ServiceChannel System Performance Degradation

Incident Report for ServiceChannel

Postmortem

Date of Incident:                   06/12/2025 

Time/Date Incident Started: 06/12/2025, 9:35 am EDT  

Time/Date Stability Restored:   06/12/2025, 2:12 pm EDT 

Time/Date Incident Resolved: 06/12/2025, 2:12 pm EDT 

  

Users Impacted: All 

Frequency: Intermittent 

Impact: Major 

  

Incident description: 

US clients experienced intermittent issues loading their work order lists due to degraded performance in the underlying services responsible for filtering and NTE calculations.  

   

Root Cause Analysis: 

Processing certain very large provider accounts with a high number of serviceable locations triggered significant memory overconsumption, causing prolonged response times (>60 seconds) from an internal Elasticsearch service that affected all users. The system had been functioning normally until these large provider accounts triggered the condition causing a cascading effect on all users for work order lists. The intermittent nature of these issues extended the overall duration of user-facing problems 

 

Actions Taken: 

As soon as the issue was identified, our team initiated a series of mitigation steps to restore service as quickly as possible: 

  • Restarted and scaled out the Elasticsearch service to address potential performance or resource bottlenecks. This had a slight positive effect but wasn't enough to stabilize the system. 

  • Rolled back recent changes affecting client interaction with Elasticsearch, resulting in minor improvements. 

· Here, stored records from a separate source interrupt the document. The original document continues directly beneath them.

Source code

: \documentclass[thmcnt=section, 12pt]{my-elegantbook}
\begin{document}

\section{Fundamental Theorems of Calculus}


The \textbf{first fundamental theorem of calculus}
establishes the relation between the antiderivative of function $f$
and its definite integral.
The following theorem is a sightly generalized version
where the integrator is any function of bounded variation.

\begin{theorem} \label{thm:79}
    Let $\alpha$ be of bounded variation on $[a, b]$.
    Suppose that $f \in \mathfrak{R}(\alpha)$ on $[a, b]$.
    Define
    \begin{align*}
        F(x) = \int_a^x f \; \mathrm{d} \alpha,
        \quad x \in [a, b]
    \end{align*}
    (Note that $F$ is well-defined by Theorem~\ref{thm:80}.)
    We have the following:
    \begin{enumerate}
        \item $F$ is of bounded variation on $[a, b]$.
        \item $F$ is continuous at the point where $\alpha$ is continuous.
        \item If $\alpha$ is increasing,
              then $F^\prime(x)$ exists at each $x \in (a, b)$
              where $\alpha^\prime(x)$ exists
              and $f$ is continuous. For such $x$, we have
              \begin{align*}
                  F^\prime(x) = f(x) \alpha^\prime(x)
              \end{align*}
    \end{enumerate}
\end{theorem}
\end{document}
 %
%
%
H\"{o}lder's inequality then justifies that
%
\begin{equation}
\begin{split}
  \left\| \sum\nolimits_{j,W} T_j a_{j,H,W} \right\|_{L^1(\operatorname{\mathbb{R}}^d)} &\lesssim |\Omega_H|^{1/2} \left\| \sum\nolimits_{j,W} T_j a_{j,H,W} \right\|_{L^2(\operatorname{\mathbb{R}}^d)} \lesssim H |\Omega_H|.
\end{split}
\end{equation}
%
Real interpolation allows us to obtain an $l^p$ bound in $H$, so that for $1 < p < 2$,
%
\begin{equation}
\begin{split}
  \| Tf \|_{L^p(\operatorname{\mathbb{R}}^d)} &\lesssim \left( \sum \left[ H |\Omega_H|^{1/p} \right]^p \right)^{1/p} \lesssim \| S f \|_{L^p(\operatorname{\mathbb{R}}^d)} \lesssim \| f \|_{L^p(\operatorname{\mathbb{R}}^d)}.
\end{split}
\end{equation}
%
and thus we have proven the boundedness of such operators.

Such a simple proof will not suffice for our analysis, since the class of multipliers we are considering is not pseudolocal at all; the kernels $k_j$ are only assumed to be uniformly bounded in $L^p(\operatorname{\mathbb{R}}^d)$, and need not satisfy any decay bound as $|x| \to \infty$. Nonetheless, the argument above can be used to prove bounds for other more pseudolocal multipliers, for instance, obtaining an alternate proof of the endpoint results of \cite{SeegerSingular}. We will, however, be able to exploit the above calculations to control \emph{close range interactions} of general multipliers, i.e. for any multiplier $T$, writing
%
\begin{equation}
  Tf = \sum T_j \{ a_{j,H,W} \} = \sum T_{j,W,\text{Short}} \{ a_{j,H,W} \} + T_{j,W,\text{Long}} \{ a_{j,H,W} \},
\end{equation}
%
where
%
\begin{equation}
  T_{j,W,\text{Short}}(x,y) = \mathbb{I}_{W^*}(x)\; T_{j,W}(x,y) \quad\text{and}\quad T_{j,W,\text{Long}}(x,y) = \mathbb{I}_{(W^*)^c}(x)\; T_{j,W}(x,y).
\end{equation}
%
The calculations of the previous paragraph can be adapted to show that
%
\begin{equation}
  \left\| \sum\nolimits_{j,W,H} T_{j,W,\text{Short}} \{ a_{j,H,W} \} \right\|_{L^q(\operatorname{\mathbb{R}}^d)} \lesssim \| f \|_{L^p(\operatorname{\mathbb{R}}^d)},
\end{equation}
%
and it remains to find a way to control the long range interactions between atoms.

  • Removed multiple clients from the Elasticsearch service to reduce load, which slightly decreased strain, but overall service stability was still insufficient. 

  • Rolled back Elasticsearch itself to a previously stable version, reducing some system pressure but not fully resolving the problem. 

  • Finally, rolled back the entire release, leading to system recovery and a return to normal service performance within approximately 30 minutes. 

 

Mitigation Measures: 

  • Implemented code updates to address an edge case affecting providers with extensive serviceable location networks. 

  • Enhanced code for better system resilience with effective Elastic fallback mechanisms.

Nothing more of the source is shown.